George Will on Education

"Where Paternalism Makes the Grade"
Paternalism is the restriction of freedom for the good of the person restricted.
. . . . . . .
Unfortunately, powerful factions fiercely oppose the flourishing. Among them are education schools with their romantic progressivism -- teachers should be mere "enablers" of group learning; self-esteem is a prerequisite for accomplishment, not a consequence thereof. Other opponents are the teachers unions and their handmaiden, the Democratic Party. Today's liberals favor paternalism -- you cannot eat trans fats; you must buy health insurance -- for everyone except children. Odd.
All we need to do, you see, is to apply this administration's philosophy of the unitary executive (greater empowerment of a benign and protecting leader at the expense of civil liberties) to the classroom. This authoritarian model will make up for what Will sees as an epidemic lack of qualified teachers in the country. In his example, he suggests mandatory uniforms, the prohibitions against jewelry, makeup, slouching, holidays, etc., are responsible for student success, and casually notes that the teachers at this school are from places like "Harvard, Dartmouth, Oberlin, Columbia, Berkeley, Brown and Wesleyan."

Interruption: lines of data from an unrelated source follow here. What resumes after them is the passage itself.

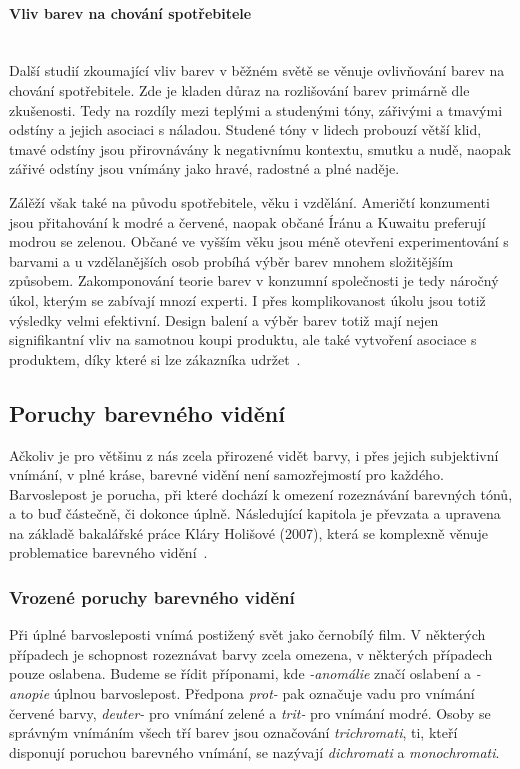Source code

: \paragraph{Vliv barev na chování spotřebitele}\mbox{}\\
Další studií zkoumající vliv barev v běžném světě se věnuje ovlivňování barev na chování spotřebitele. Zde je kladen důraz na rozlišování
barev primárně dle zkušenosti. Tedy na rozdíly mezi teplými a studenými tóny, zářivými a tmavými odstíny a jejich asociaci s náladou. 
Studené tóny v lidech probouzí větší klid, tmavé odstíny jsou přirovnávány k negativnímu kontextu, smutku a nudě, naopak zářivé odstíny jsou vnímány jako hravé, 
radostné a plné naděje.

Zálěží však také na původu spotřebitele, věku i vzdělání. Američtí konzumenti jsou přitahování k modré a červené, naopak občané Íránu a Kuwaitu
preferují modrou se zelenou. Občané ve vyšším věku jsou méně otevřeni experimentování s barvami a u vzdělanějších osob probíhá výběr barev mnohem složitějším
způsobem. Zakomponování teorie barev v konzumní společnosti je tedy náročný úkol, kterým se zabívají mnozí experti. I přes komplikovanost úkolu
jsou totiž výsledky velmi efektivní. Design balení a výběr barev totiž mají nejen signifikantní vliv na samotnou koupi produktu, ale také vytvoření asociace
s produktem, díky které si lze zákazníka udržet~\cite{consumer-behavior}.

\subsection{Poruchy barevného vidění}
Ačkoliv je pro většinu z nás zcela přirozené vidět barvy, i přes jejich subjektivní vnímání, v plné kráse, barevné vidění není samozřejmostí pro každého.
Barvoslepost je porucha, při které dochází k omezení rozeznávání barevných tónů, a to buď částečně, či dokonce úplně. Následující kapitola je převzata a upravena na 
základě bakalářské práce Kláry Holišové (2007), která se komplexně věnuje problematice barevného vidění~\cite{Holisova2007thesis}.

\subsubsection{Vrozené poruchy barevného vidění}
Při úplné barvosleposti vnímá postižený svět jako černobílý film. V některých případech je schopnost rozeznávat barvy zcela omezena, v některých případech pouze oslabena.
Budeme se řídit příponami, kde \emph{-anomálie} značí oslabení a \emph{-anopie} úplnou barvoslepost. Předpona \emph{prot-} pak označuje vadu pro vnímání červené barvy, \emph{deuter-} pro vnímání zelené a \emph{trit- }
pro vnímání modré. Osoby se správným vnímáním všech tří barev jsou označování \emph{trichromati}, ti, kteří disponují poruchou barevného vnímání, se nazývají \emph{dichromati} a \emph{monochromati}.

I've been in the dysfunctional high schools of inner-city Houston, especially those in the low-income northeast side, and the campuses look like prisons. The kids wear uniforms. There are plenty of security gaurds, assistant principals walk around with bull horns, and the teachers' main priority is discipline. The teachers are not from Harvard and Dartmouth. Just maybe, more capable teachers than those we have could be drawn into education by paying them salaries comparable to those of other valued professions.
Most educators, even while they quarrel among themselves, will agree that a genuine commitment to any one of a number of different solutions could help enormously. Most agree that although money can't by itself solve problems, without money few problems can be solved. Money also can't win wars or put men in space, but it is the crucial facilitator. It is also how America has traditionally announced, We are serious about this!

If we were serious, we would raise teachers' salaries to levels that would attract the best young professionals in our society: starting lawyers get from $70,000 to $80,000 [in 1993]-why don't starting kindergarten teachers get the same? Is their role in vouchsafing our future less significant? And although there is evidence suggesting that an increase in general educational expenditures doesn't translate automatically into better schools, there is also evidence that an increase aimed specifically at instructional services does. Can we really take in earnest the chattering devotion to excellence of a country so wedded in practice to mediocrity, a nation so ready to relegate teachers--conservators of our common future--to the professional backwaters?
George Will is not serious. Barber's essay is a classic, and worth a read.